• _Your instructions_
Exclude the pictures, then repeat the remaining data exactly.

Saved data entries
____________________

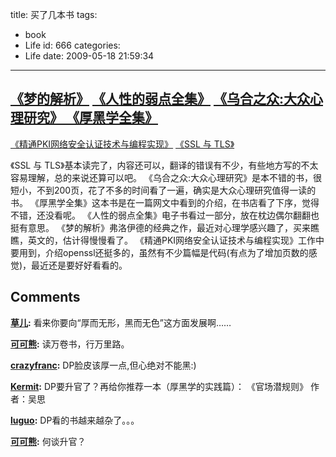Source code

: title: 买了几本书
tags:
  - book
  - Life
id: 666
categories:
  - Life
date: 2009-05-18 21:59:34
---

[《梦的解析》](http://www.douban.com/subject/1036237/) 
[《人性的弱点全集》](http://www.douban.com/subject/1056295/)
[《乌合之众:大众心理研究》 ](http://www.douban.com/subject/1012611/)
[《厚黑学全集》](http://www.douban.com/subject/1955283/) 
--------------------------------------------------------------------
[《精通PKI网络安全认证技术与编程实现》](http://www.douban.com/subject/3132576/)
[《SSL 与 TLS》](http://www.douban.com/subject/1102143/)

《SSL 与 TLS》基本读完了，内容还可以，翻译的错误有不少，有些地方写的不太容易理解，总的来说还算可以吧。
《乌合之众:大众心理研究》是本不错的书，很短小，不到200页，花了不多的时间看了一遍，确实是大众心理研究值得一读的书。
《厚黑学全集》这本书是在一篇网文中看到的介绍，在书店看了下序，觉得不错，还没看呢。
《人性的弱点全集》电子书看过一部分，放在枕边偶尔翻翻也挺有意思。
《梦的解析》弗洛伊德的经典之作，最近对心理学感兴趣了，买来瞧瞧，英文的，估计得慢慢看了。
《精通PKI网络安全认证技术与编程实现》工作中要用到，介绍openssl还挺多的，虽然有不少篇幅是代码(有点为了增加页数的感觉)，最近还是要好好看看的。
## Comments

**[草儿](#5932 "2009-05-18 23:44:51"):** 看来你要向“厚而无形，黑而无色”这方面发展啊……

**[可可熊](#5935 "2009-05-19 21:56:55"):** 读万卷书，行万里路。

**[crazyfranc](#5946 "2009-05-23 02:52:52"):** DP脸皮该厚一点,但心绝对不能黑:)

**[Kermit](#5942 "2009-05-22 19:43:08"):** DP要升官了？再给你推荐一本（厚黑学的实践篇）： 《官场潜规则》 作者：吴思

**[luguo](#5931 "2009-05-18 22:44:21"):** DP看的书越来越杂了。。。

**[可可熊](#5944 "2009-05-22 21:08:49"):** 何谈升官？

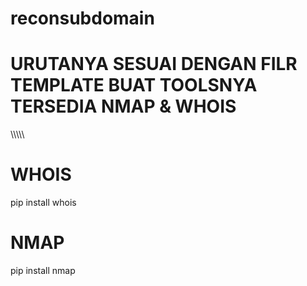# reconsubdomain
# URUTANYA SESUAI DENGAN FILR TEMPLATE BUAT TOOLSNYA TERSEDIA NMAP & WHOIS
\\\\\\\\\\
# WHOIS
pip install whois
# NMAP
pip install nmap

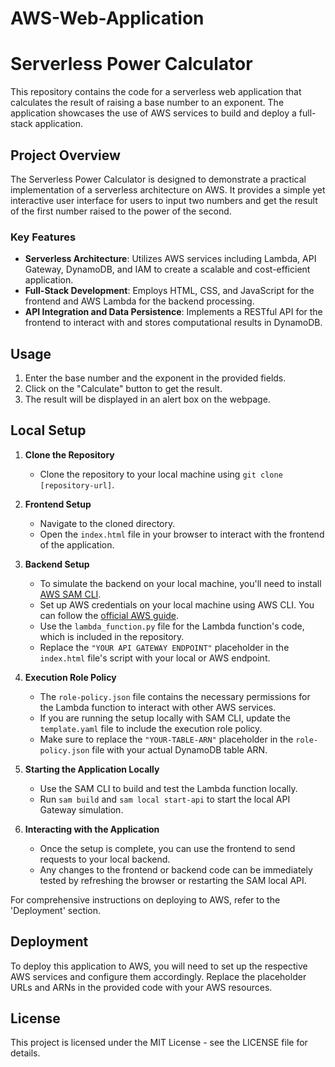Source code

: # AWS-Web-Application
# Serverless Power Calculator

This repository contains the code for a serverless web application that calculates the result of raising a base number to an exponent. The application showcases the use of AWS services to build and deploy a full-stack application.

## Project Overview

The Serverless Power Calculator is designed to demonstrate a practical implementation of a serverless architecture on AWS. It provides a simple yet interactive user interface for users to input two numbers and get the result of the first number raised to the power of the second.

### Key Features

- **Serverless Architecture**: Utilizes AWS services including Lambda, API Gateway, DynamoDB, and IAM to create a scalable and cost-efficient application.
- **Full-Stack Development**: Employs HTML, CSS, and JavaScript for the frontend and AWS Lambda for the backend processing.
- **API Integration and Data Persistence**: Implements a RESTful API for the frontend to interact with and stores computational results in DynamoDB.

## Usage

1. Enter the base number and the exponent in the provided fields.
2. Click on the "Calculate" button to get the result.
3. The result will be displayed in an alert box on the webpage.

## Local Setup

1. **Clone the Repository**
   - Clone the repository to your local machine using `git clone [repository-url]`.

2. **Frontend Setup**
   - Navigate to the cloned directory.
   - Open the `index.html` file in your browser to interact with the frontend of the application.

3. **Backend Setup**
   - To simulate the backend on your local machine, you'll need to install [AWS SAM CLI](https://aws.amazon.com/serverless/sam/).
   - Set up AWS credentials on your local machine using AWS CLI. You can follow the [official AWS guide](https://docs.aws.amazon.com/cli/latest/userguide/cli-configure-files.html).
   - Use the `lambda_function.py` file for the Lambda function's code, which is included in the repository.
   - Replace the `"YOUR API GATEWAY ENDPOINT"` placeholder in the `index.html` file's script with your local or AWS endpoint.

4. **Execution Role Policy**
   - The `role-policy.json` file contains the necessary permissions for the Lambda function to interact with other AWS services.
   - If you are running the setup locally with SAM CLI, update the `template.yaml` file to include the execution role policy.
   - Make sure to replace the `"YOUR-TABLE-ARN"` placeholder in the `role-policy.json` file with your actual DynamoDB table ARN.

5. **Starting the Application Locally**
   - Use the SAM CLI to build and test the Lambda function locally.
   - Run `sam build` and `sam local start-api` to start the local API Gateway simulation.

6. **Interacting with the Application**
   - Once the setup is complete, you can use the frontend to send requests to your local backend.
   - Any changes to the frontend or backend code can be immediately tested by refreshing the browser or restarting the SAM local API.

For comprehensive instructions on deploying to AWS, refer to the 'Deployment' section.

## Deployment

To deploy this application to AWS, you will need to set up the respective AWS services and configure them accordingly. Replace the placeholder URLs and ARNs in the provided code with your AWS resources.

## License

This project is licensed under the MIT License - see the LICENSE file for details.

____________________

• _Response to this exercise_
Source code

: title: 买了几本书
tags:
  - book
  - Life
id: 666
categories:
  - Life
date: 2009-05-18 21:59:34
---

[《梦的解析》](http://www.douban.com/subject/1036237/) 
[《人性的弱点全集》](http://www.douban.com/subject/1056295/)
[《乌合之众:大众心理研究》 ](http://www.douban.com/subject/1012611/)
[《厚黑学全集》](http://www.douban.com/subject/1955283/) 
--------------------------------------------------------------------
[《精通PKI网络安全认证技术与编程实现》](http://www.douban.com/subject/3132576/)
[《SSL 与 TLS》](http://www.douban.com/subject/1102143/)

《SSL 与 TLS》基本读完了，内容还可以，翻译的错误有不少，有些地方写的不太容易理解，总的来说还算可以吧。
《乌合之众:大众心理研究》是本不错的书，很短小，不到200页，花了不多的时间看了一遍，确实是大众心理研究值得一读的书。
《厚黑学全集》这本书是在一篇网文中看到的介绍，在书店看了下序，觉得不错，还没看呢。
《人性的弱点全集》电子书看过一部分，放在枕边偶尔翻翻也挺有意思。
《梦的解析》弗洛伊德的经典之作，最近对心理学感兴趣了，买来瞧瞧，英文的，估计得慢慢看了。
《精通PKI网络安全认证技术与编程实现》工作中要用到，介绍openssl还挺多的，虽然有不少篇幅是代码(有点为了增加页数的感觉)，最近还是要好好看看的。
## Comments

**[草儿](#5932 "2009-05-18 23:44:51"):** 看来你要向“厚而无形，黑而无色”这方面发展啊……

**[可可熊](#5935 "2009-05-19 21:56:55"):** 读万卷书，行万里路。

**[crazyfranc](#5946 "2009-05-23 02:52:52"):** DP脸皮该厚一点,但心绝对不能黑:)

**[Kermit](#5942 "2009-05-22 19:43:08"):** DP要升官了？再给你推荐一本（厚黑学的实践篇）： 《官场潜规则》 作者：吴思

**[luguo](#5931 "2009-05-18 22:44:21"):** DP看的书越来越杂了。。。

**[可可熊](#5944 "2009-05-22 21:08:49"):** 何谈升官？

# reconsubdomain
# URUTANYA SESUAI DENGAN FILR TEMPLATE BUAT TOOLSNYA TERSEDIA NMAP & WHOIS
\\\\\\\\\\
# WHOIS
pip install whois
# NMAP
pip install nmap

Source code

: # AWS-Web-Application
# Serverless Power Calculator

This repository contains the code for a serverless web application that calculates the result of raising a base number to an exponent. The application showcases the use of AWS services to build and deploy a full-stack application.

## Project Overview

The Serverless Power Calculator is designed to demonstrate a practical implementation of a serverless architecture on AWS. It provides a simple yet interactive user interface for users to input two numbers and get the result of the first number raised to the power of the second.

### Key Features

- **Serverless Architecture**: Utilizes AWS services including Lambda, API Gateway, DynamoDB, and IAM to create a scalable and cost-efficient application.
- **Full-Stack Development**: Employs HTML, CSS, and JavaScript for the frontend and AWS Lambda for the backend processing.
- **API Integration and Data Persistence**: Implements a RESTful API for the frontend to interact with and stores computational results in DynamoDB.

## Usage

1. Enter the base number and the exponent in the provided fields.
2. Click on the "Calculate" button to get the result.
3. The result will be displayed in an alert box on the webpage.

## Local Setup

1. **Clone the Repository**
   - Clone the repository to your local machine using `git clone [repository-url]`.

2. **Frontend Setup**
   - Navigate to the cloned directory.
   - Open the `index.html` file in your browser to interact with the frontend of the application.

3. **Backend Setup**
   - To simulate the backend on your local machine, you'll need to install [AWS SAM CLI](https://aws.amazon.com/serverless/sam/).
   - Set up AWS credentials on your local machine using AWS CLI. You can follow the [official AWS guide](https://docs.aws.amazon.com/cli/latest/userguide/cli-configure-files.html).
   - Use the `lambda_function.py` file for the Lambda function's code, which is included in the repository.
   - Replace the `"YOUR API GATEWAY ENDPOINT"` placeholder in the `index.html` file's script with your local or AWS endpoint.

4. **Execution Role Policy**
   - The `role-policy.json` file contains the necessary permissions for the Lambda function to interact with other AWS services.
   - If you are running the setup locally with SAM CLI, update the `template.yaml` file to include the execution role policy.
   - Make sure to replace the `"YOUR-TABLE-ARN"` placeholder in the `role-policy.json` file with your actual DynamoDB table ARN.

5. **Starting the Application Locally**
   - Use the SAM CLI to build and test the Lambda function locally.
   - Run `sam build` and `sam local start-api` to start the local API Gateway simulation.

6. **Interacting with the Application**
   - Once the setup is complete, you can use the frontend to send requests to your local backend.
   - Any changes to the frontend or backend code can be immediately tested by refreshing the browser or restarting the SAM local API.

For comprehensive instructions on deploying to AWS, refer to the 'Deployment' section.

## Deployment

To deploy this application to AWS, you will need to set up the respective AWS services and configure them accordingly. Replace the placeholder URLs and ARNs in the provided code with your AWS resources.

## License

This project is licensed under the MIT License - see the LICENSE file for details.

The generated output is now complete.